All lines below containing "Trainings" are to be listed.

Plain-text document sources:
************
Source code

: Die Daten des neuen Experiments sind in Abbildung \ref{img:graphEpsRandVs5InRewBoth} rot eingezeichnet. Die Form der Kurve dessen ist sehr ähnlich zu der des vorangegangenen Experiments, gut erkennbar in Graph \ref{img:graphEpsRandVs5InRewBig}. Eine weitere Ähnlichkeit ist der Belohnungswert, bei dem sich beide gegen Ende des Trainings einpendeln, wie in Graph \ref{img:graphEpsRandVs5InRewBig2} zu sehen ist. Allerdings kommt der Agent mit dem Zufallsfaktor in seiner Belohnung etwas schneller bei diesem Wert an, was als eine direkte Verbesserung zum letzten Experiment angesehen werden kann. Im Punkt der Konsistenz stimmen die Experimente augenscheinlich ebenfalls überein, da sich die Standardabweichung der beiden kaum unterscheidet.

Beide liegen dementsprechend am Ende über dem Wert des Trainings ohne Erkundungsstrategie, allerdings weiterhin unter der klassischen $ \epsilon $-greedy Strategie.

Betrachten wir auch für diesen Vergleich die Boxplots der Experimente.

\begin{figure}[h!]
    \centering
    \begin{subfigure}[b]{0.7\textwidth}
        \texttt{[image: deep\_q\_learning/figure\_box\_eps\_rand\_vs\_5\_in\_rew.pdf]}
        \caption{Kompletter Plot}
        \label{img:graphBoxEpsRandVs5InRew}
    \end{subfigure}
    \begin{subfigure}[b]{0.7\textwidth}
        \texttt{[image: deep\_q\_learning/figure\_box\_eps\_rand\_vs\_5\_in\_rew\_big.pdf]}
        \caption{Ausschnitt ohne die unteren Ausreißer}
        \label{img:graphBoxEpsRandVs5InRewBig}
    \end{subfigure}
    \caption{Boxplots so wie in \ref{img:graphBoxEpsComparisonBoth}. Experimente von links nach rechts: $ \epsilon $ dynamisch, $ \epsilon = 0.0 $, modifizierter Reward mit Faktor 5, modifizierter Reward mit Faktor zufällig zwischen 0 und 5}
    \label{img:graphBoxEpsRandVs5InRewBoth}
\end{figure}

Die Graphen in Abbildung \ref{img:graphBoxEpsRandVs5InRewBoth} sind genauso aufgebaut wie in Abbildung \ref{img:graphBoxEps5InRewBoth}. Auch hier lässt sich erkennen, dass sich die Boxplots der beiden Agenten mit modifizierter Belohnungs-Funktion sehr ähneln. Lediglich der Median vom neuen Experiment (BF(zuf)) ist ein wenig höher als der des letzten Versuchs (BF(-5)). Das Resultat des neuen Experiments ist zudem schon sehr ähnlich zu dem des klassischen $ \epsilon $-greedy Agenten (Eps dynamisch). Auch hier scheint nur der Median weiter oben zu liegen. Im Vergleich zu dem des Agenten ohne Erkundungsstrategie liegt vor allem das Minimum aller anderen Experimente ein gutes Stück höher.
************
### Response to the task
: Die Daten des neuen Experiments sind in Abbildung \ref{img:graphEpsRandVs5InRewBoth} rot eingezeichnet. Die Form der Kurve dessen ist sehr ähnlich zu der des vorangegangenen Experiments, gut erkennbar in Graph \ref{img:graphEpsRandVs5InRewBig}. Eine weitere Ähnlichkeit ist der Belohnungswert, bei dem sich beide gegen Ende des Trainings einpendeln, wie in Graph \ref{img:graphEpsRandVs5InRewBig2} zu sehen ist. Allerdings kommt der Agent mit dem Zufallsfaktor in seiner Belohnung etwas schneller bei diesem Wert an, was als eine direkte Verbesserung zum letzten Experiment angesehen werden kann. Im Punkt der Konsistenz stimmen die Experimente augenscheinlich ebenfalls überein, da sich die Standardabweichung der beiden kaum unterscheidet.
Beide liegen dementsprechend am Ende über dem Wert des Trainings ohne Erkundungsstrategie, allerdings weiterhin unter der klassischen $ \epsilon $-greedy Strategie.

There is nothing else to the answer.